[Plain-text document sources]
○ ○ ○ ○ ○ ○ ○

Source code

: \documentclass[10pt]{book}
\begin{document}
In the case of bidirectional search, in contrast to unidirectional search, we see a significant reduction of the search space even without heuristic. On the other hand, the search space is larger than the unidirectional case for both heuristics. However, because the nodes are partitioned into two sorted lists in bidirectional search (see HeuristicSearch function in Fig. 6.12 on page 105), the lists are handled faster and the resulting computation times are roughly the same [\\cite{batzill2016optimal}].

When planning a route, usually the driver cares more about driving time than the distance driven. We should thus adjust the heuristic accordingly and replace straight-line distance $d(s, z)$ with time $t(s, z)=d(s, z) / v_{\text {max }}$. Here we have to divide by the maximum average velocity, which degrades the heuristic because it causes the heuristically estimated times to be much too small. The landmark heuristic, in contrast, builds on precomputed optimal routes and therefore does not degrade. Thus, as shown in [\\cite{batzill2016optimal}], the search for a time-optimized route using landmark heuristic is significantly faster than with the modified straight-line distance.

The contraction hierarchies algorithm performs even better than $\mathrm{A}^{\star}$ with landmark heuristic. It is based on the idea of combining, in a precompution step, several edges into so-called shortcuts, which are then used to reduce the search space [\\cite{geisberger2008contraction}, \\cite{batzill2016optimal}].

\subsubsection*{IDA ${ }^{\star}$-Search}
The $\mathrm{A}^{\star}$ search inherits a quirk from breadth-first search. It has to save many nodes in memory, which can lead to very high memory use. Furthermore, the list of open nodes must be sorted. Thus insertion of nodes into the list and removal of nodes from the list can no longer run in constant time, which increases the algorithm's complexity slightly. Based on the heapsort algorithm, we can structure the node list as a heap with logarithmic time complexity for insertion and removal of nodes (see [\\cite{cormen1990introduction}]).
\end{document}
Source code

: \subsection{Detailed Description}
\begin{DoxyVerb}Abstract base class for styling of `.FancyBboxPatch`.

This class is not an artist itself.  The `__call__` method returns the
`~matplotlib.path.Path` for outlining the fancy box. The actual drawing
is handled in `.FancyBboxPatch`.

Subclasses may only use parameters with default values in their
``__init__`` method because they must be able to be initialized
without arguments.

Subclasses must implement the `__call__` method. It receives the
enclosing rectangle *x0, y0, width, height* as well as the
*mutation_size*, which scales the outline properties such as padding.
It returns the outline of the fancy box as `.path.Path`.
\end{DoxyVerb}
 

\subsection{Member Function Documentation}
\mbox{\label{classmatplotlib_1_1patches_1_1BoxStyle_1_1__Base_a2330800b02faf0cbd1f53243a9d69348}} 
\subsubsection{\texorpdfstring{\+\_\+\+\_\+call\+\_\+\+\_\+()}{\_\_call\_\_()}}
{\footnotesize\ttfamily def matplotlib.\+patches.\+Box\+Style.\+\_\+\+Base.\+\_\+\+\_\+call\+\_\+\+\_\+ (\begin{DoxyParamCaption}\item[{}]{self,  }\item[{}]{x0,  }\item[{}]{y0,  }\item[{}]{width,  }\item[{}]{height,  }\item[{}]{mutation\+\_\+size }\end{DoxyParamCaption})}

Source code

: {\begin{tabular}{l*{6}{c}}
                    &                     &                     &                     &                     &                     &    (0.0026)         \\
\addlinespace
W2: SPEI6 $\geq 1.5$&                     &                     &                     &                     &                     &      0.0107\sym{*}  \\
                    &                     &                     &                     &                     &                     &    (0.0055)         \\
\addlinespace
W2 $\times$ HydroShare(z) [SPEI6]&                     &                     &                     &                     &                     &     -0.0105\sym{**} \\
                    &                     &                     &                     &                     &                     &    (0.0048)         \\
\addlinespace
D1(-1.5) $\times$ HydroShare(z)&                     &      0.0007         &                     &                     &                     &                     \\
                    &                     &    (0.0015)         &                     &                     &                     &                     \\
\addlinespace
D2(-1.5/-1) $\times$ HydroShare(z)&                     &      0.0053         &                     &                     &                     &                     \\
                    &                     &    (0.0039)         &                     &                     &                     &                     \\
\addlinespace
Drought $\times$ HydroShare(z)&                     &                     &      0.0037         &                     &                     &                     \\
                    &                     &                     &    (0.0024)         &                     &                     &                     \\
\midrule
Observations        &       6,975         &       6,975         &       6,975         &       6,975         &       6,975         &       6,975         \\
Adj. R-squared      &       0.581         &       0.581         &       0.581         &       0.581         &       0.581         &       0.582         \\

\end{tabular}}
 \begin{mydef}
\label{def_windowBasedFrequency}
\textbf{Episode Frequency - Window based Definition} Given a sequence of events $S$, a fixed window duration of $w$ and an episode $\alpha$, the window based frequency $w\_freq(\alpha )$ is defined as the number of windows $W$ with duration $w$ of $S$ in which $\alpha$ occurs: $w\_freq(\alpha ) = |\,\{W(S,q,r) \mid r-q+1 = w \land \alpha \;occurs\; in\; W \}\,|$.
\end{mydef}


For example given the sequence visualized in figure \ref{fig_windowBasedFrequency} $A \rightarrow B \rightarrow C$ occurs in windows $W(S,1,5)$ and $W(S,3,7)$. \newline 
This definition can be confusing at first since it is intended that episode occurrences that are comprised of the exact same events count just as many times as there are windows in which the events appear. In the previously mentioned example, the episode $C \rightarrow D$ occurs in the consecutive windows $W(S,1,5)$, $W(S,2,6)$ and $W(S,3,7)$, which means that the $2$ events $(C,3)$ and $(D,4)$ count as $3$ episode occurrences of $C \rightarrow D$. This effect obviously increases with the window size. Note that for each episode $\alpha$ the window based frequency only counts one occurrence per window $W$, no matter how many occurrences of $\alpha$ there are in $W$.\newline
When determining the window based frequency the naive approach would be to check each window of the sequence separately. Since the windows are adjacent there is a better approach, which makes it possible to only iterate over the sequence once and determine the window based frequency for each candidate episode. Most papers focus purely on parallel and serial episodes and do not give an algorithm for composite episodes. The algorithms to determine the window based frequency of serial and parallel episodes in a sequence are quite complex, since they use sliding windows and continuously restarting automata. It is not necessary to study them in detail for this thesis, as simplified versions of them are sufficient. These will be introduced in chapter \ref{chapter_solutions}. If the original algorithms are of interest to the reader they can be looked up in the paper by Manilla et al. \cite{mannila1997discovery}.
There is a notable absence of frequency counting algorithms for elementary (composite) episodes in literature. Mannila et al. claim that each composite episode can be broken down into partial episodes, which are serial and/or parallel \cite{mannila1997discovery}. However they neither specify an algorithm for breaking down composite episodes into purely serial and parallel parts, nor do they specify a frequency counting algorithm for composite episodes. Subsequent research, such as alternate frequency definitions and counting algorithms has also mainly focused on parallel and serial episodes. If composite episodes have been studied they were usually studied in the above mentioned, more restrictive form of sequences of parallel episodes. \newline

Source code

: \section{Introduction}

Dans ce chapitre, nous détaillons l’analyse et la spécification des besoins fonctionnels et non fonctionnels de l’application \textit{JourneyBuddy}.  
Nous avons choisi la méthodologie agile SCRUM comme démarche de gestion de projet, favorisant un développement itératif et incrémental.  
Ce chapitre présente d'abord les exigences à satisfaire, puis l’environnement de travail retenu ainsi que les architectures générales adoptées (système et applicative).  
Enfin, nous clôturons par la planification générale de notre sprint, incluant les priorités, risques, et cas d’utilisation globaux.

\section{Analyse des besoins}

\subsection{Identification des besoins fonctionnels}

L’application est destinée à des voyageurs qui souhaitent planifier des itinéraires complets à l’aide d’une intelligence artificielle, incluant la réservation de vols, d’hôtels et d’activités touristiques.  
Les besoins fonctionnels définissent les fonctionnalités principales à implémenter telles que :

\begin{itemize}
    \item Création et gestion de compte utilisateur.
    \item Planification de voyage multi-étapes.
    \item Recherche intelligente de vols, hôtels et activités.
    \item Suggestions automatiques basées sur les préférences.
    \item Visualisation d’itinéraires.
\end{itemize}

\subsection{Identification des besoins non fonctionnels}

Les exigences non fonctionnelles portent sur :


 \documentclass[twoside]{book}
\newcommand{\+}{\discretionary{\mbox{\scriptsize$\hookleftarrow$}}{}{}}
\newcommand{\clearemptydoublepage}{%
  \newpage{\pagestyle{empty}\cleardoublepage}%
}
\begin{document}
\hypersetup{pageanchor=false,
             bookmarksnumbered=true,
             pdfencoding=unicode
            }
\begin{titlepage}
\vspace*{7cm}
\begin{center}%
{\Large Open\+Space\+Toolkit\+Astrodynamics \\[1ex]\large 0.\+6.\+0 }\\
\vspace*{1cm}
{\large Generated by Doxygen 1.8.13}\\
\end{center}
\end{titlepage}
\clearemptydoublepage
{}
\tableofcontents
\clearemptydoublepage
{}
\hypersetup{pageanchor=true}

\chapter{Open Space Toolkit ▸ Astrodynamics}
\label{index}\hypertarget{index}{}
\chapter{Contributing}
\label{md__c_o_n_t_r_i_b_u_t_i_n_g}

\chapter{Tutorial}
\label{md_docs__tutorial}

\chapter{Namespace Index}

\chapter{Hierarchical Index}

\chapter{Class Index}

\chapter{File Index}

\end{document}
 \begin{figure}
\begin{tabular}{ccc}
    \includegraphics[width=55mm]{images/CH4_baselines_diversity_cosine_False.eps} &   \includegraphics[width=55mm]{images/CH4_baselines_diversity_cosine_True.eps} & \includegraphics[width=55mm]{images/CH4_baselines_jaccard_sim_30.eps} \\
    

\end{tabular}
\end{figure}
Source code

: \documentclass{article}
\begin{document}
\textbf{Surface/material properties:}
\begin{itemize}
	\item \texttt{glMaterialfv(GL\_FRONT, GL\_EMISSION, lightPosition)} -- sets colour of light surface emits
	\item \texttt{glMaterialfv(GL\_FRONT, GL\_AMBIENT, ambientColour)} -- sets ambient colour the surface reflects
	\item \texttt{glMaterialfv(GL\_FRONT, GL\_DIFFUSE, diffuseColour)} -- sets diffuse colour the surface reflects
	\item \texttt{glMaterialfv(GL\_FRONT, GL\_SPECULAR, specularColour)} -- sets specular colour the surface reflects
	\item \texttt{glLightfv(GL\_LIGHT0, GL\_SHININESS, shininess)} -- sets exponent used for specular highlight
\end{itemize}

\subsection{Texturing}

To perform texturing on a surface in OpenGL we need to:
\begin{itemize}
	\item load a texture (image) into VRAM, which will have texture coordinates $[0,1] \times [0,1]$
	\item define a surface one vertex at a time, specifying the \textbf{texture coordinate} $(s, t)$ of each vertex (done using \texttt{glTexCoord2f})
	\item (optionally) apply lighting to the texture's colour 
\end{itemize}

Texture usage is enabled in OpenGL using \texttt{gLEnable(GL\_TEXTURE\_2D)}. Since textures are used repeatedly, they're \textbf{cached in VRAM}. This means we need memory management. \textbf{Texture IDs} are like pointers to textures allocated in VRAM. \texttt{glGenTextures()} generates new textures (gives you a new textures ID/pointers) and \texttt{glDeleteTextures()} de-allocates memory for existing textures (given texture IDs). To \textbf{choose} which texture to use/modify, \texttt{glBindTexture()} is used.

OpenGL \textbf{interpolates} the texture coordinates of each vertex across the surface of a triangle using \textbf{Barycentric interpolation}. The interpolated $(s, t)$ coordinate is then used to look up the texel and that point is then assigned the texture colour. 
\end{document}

○ ○ ○ ○ ○ ○ ○

• HOW TO COMPLETE THIS TASK: Check each line above for the word "Subclasses" and say how many have it, with nothing else.

• SOLUTION TO THIS TASK: 2